Par un mémoire distinct, M. A a demandé au tribunal administratif de Toulon de transmettre au Conseil d'Etat la question prioritaire de constitutionnalité relative à la conformité aux droits et libertés garantis par la Constitution des dispositions de l'article 25 septies de la loi du 13 juillet 1983, codifié aux articles L. 123-1 et suivants du code général de la fonction publique.
Par une ordonnance du 6 octobre 2022, le président de la 2ème chambre du tribunal administratif de Toulon a décidé qu'il n'y avait pas lieu de transmettre au Conseil d'Etat la question prioritaire de constitutionnalité.

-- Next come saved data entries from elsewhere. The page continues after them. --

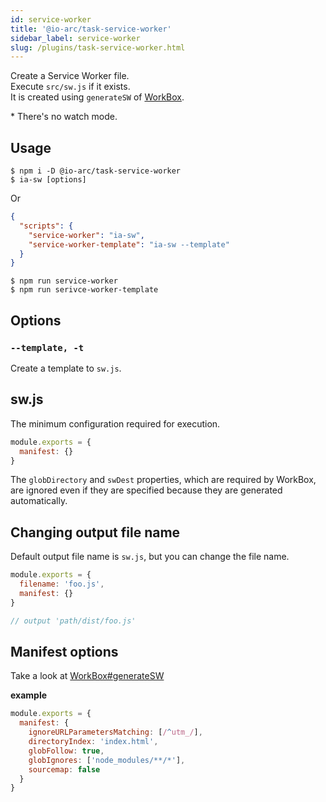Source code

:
 ```yaml
---
id: service-worker
title: '@io-arc/task-service-worker'
sidebar_label: service-worker
slug: /plugins/task-service-worker.html
---
```


Create a Service Worker file.  
Execute `src/sw.js` if it exists.  
It is created using `generateSW` of [WorkBox](https://developers.google.com/web/tools/workbox/modules/workbox-build).

\* There's no watch mode.

## Usage

```shell
$ npm i -D @io-arc/task-service-worker
$ ia-sw [options]
```

Or

```json title="package.json"
{
  "scripts": {
    "service-worker": "ia-sw",
    "service-worker-template": "ia-sw --template"
  }
}
```

```shell
$ npm run service-worker
$ npm run serivce-worker-template
```

## Options

### `--template, -t`

Create a template to `sw.js`.

## sw.js

The minimum configuration required for execution.

```javascript title="src/sw.js"
module.exports = {
  manifest: {}
}
```

The `globDirectory` and `swDest` properties, which are required by WorkBox, are ignored even if they are specified because they are generated automatically.

## Changing output file name

Default output file name is `sw.js`, but you can change the file name.

```js title="src/sw.js"
module.exports = {
  filename: 'foo.js',
  manifest: {}
}

// output 'path/dist/foo.js'
```

## Manifest options

Take a look at [WorkBox#generateSW](https://developers.google.com/web/tools/workbox/reference-docs/latest/module-workbox-build#.generateSW)

**example**

```js title="src/sw.js"
module.exports = {
  manifest: {
    ignoreURLParametersMatching: [/^utm_/],
    directoryIndex: 'index.html',
    globFollow: true,
    globIgnores: ['node_modules/**/*'],
    sourcemap: false
  }
}
```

Par un jugement n° 2102505 du 23 février 2024, le tribunal administratif de Toulon a rejeté sa demande tendant à l'annulation de la décision du 16 août 2021.
Procédure devant la Cour :
Par un mémoire distinct, enregistré le 26 avril 2024 et présenté à l'appui de sa requête d'appel formée contre le jugement du 23 février 2024, par lequel le tribunal administratif de Marseille a rejeté sa requête tendant à l'annulation la décision du 16 août 2021 du président du conseil d'administration du SDIS du Var, M. A, représenté par Me Hofmann, conteste devant la cour, en application des articles 23-2 de l'ordonnance n° 58-1067 du 7 novembre 1958 et R. 771-12 du code de justice administrative, le refus de transmission au Conseil d'Etat de la question prioritaire de constitutionnalité précitée, décidé par l'ordonnance du 6 octobre 2022 du président de la 2ème chambre du tribunal administratif de Toulon.
Il soutient que l'obligation pour les fonctionnaires d'obtenir une autorisation pour exercer une activité privée lucrative prévue par l'article 25 septies de la loi du 13 juillet 1983, qui a été codifié aux articles L. 123-1 et suivants du code général de la fonction publique est contraire au principe d'égalité de traitement avec les salariés de droit privé, au droit de propriété et à la liberté d'entreprendre.
Par un mémoire en défense enregistré le 13 mai 2024, le SDIS du Var, représenté par la Selarl cabinet Guisiano, conclut au rejet de ces conclusions et à ce que soit mise à la charge de M. A la somme de 2 000 euros sur le fondement des dispositions de l'article L. 761-1 du code de justice administrative.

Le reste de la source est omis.